* Exercise objective: Return every line of the listing exactly as written.

* Material to process:
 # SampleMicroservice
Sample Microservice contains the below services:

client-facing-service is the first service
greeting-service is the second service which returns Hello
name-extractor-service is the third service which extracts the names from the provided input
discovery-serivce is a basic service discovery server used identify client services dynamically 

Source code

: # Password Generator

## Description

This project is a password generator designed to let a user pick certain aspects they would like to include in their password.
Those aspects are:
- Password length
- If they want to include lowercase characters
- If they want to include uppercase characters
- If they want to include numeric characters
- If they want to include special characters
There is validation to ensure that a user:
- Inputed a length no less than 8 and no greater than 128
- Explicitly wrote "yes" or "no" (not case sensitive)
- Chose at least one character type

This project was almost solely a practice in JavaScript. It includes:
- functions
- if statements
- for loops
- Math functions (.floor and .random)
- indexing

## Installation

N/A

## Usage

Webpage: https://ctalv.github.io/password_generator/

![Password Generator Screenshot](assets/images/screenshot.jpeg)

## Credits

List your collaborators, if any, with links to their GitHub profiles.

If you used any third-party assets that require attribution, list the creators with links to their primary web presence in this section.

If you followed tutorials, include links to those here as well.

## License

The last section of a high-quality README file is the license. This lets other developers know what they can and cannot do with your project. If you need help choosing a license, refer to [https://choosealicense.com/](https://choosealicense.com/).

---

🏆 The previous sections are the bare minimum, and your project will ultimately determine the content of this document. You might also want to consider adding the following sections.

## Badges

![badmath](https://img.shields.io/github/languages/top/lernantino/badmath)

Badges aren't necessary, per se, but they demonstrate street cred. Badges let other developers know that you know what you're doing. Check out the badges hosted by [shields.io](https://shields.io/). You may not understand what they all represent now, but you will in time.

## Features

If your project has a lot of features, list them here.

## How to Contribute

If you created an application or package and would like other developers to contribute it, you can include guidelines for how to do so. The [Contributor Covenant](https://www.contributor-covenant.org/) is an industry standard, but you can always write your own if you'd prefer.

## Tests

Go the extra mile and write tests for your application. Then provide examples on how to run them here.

* Answer below:
 # SampleMicroservice
Sample Microservice contains the below services:

client-facing-service is the first service
greeting-service is the second service which returns Hello
name-extractor-service is the third service which extracts the names from the provided input
discovery-serivce is a basic service discovery server used identify client services dynamically 

Source code

: # Password Generator

## Description

This project is a password generator designed to let a user pick certain aspects they would like to include in their password.
Those aspects are:
- Password length
- If they want to include lowercase characters
- If they want to include uppercase characters
- If they want to include numeric characters
- If they want to include special characters
There is validation to ensure that a user:
- Inputed a length no less than 8 and no greater than 128
- Explicitly wrote "yes" or "no" (not case sensitive)
- Chose at least one character type

This project was almost solely a practice in JavaScript. It includes:
- functions
- if statements
- for loops
- Math functions (.floor and .random)
- indexing

## Installation

N/A

## Usage

Webpage: https://ctalv.github.io/password_generator/

![Password Generator Screenshot](assets/images/screenshot.jpeg)

## Credits

List your collaborators, if any, with links to their GitHub profiles.

If you used any third-party assets that require attribution, list the creators with links to their primary web presence in this section.

If you followed tutorials, include links to those here as well.

## License

The last section of a high-quality README file is the license. This lets other developers know what they can and cannot do with your project. If you need help choosing a license, refer to [https://choosealicense.com/](https://choosealicense.com/).

---

🏆 The previous sections are the bare minimum, and your project will ultimately determine the content of this document. You might also want to consider adding the following sections.

## Badges

![badmath](https://img.shields.io/github/languages/top/lernantino/badmath)

Badges aren't necessary, per se, but they demonstrate street cred. Badges let other developers know that you know what you're doing. Check out the badges hosted by [shields.io](https://shields.io/). You may not understand what they all represent now, but you will in time.

## Features

If your project has a lot of features, list them here.

## How to Contribute

If you created an application or package and would like other developers to contribute it, you can include guidelines for how to do so. The [Contributor Covenant](https://www.contributor-covenant.org/) is an industry standard, but you can always write your own if you'd prefer.

## Tests

Go the extra mile and write tests for your application. Then provide examples on how to run them here.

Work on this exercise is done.